If I think about this as objectively as possible (which isn’t saying much), then there are probably two things about T les J that resonate strongly with me. The first is its signature colour – that shade of moss green is as close to my favourite colour as you can probably get. It’s refined and classy and sensible. A (little) bit like me. The second is the selection of baked stuff that it flogs – also rather sensible. Indeed, it’s positively European(-esque) in its choice of flavour combos and fondant-viennoiserie pairings. Touches like these are comforting; they make me feel like i’m in safe hands.
The Bangsar outlet of T les J occupies a large corner plot with a baguette-stuffed bicycle outside. I’m assured the baguettes were fake, but they looked pretty damn real to me. Inside is a veritable gingerbread house of doughy treats, all of which appealed to the eye. Most appealing (and appeasing, I might add), however, was the large centre-table that consisted of croissants, almond croissants, pains au chocolat, pains aux raisins, and Danish pastries. That’s right: the sensible stuff. The wildcards (namely doughnuts and the like) were relegated to the outer displays, where they belong. As I said, safe hands.

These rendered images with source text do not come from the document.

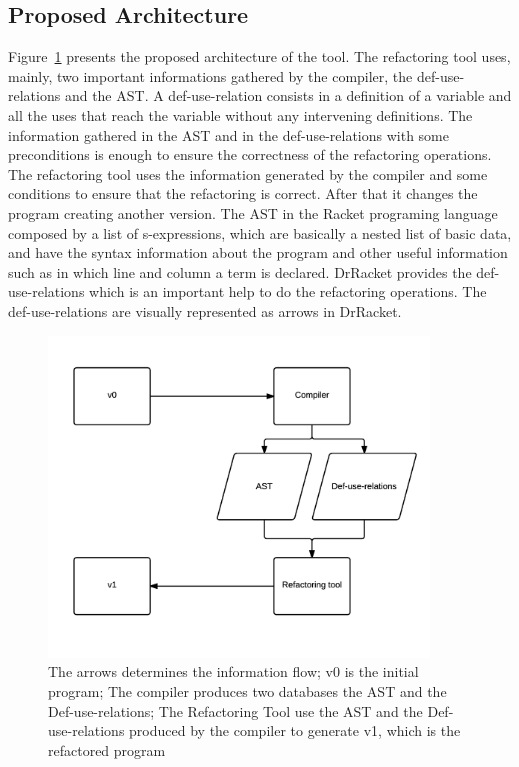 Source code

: \subsection{Proposed Architecture}

Figure~\ref{fig:architecture} presents the proposed architecture of the tool. 
The refactoring tool uses, mainly, two important informations gathered by the compiler, the def-use-relations and the AST.
A def-use-relation consists in a definition of a variable and all the uses that reach the variable without any intervening definitions.
The information gathered in the AST and in the def-use-relations with some preconditions is enough to ensure the correctness of the refactoring operations.
The refactoring tool uses the information generated by the compiler and some conditions to ensure that the refactoring is correct. After that it changes the program creating another version.
The AST in the Racket programing language composed by a list of s-expressions, which are basically a nested list of basic data, and have the syntax information about the program and other useful information such as in which line and column a term is declared.
DrRacket provides the def-use-relations which is an important help to do the refactoring operations. 
The def-use-relations are visually represented as arrows in DrRacket.

\begin{figure}[htbp]
	\centering
	\includegraphics[width=0.9\textwidth]{img/arquitectura.png}
	\caption{The arrows determines the information flow; v0 is the initial program; The compiler produces two databases the AST and the Def-use-relations; The Refactoring Tool use the AST and the Def-use-relations produced by the compiler to generate v1, which is the refactored program}
	\label{fig:architecture}
\end{figure}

The Pain au Chocolat (MYR 3.90) was pleasingly large, assuredly dense, and had a handsomely bronzed outer shell. A bit like me in another 10 years or so, perhaps. The chocolate filling retained its moisture nicely, but the overall pain lacked the distinctly buttery flavour that makes a good pain au c. so addictive. That said, a glance at the inner workings of this thing revealed umpteen layers of dough, which, in the world of viennoiseries, is nothing but good. It would undoubtedly have been nicer fresh, or even just warmed up. But then again, it was a busy day, and I went at a busy time.

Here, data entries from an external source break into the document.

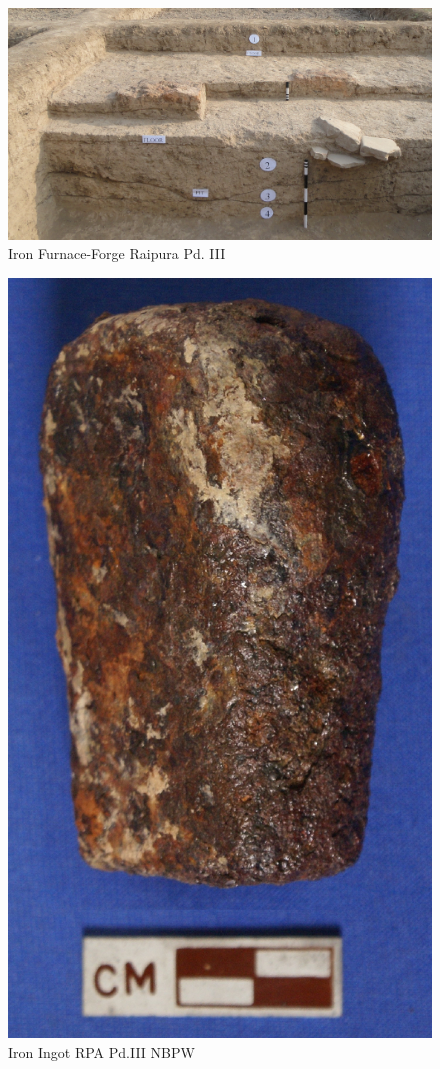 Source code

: \begin{figure}[H]
\includegraphics[scale=0.4]{images/chapter-4/fig009.jpg}
\caption{Iron Furnace-Forge Raipura Pd. III}\label{chapter-4-fig9}
\end{figure}
\begin{figure}[H]
\includegraphics[scale=0.4]{images/chapter-4/fig010.jpg}
\caption{Iron Ingot RPA Pd.III NBPW}\label{chapter-4-fig10}
\end{figure}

The Hazelnut Danish (MYR 4.50) sat underneath a delightful coffee-flavoured fondant; an excellent example of a sensible flavour combo. Nothing fancy or innovative, just time-tested quality. A pleasing size, but a little dry and cold. The lack of heat caused the flavours to be muted, although that did little to stop my imagination running wild with the thought of just how good it could have been.
The Cream Soboro (MYR 3.80) can be classified as a “wildcard”, but there’s nothing wrong with that (have I just contradicted myself?). To be fair, I plonked this on my tray more in the spirit of respectful patronage than anything else (given that soboro buns are, after all, quintessentially Korean). Complete with a cream and custard filling (good start) and a bo lo bao-esque crumbly top (go on…), this thing looked great on paper. But again, same story. It was dry and the flavours were lurking somewhere not very noticeable. Heat + baked stuff = flavour-full. Take note.
Overall, Tous les Jours is a pleasingly good Asian-imitation-French bakery. Its fidelity to baking traditions is what sets it apart from some of the other Asian baking franchises. When it comes to Singapore, my arms (and wallet) will be open.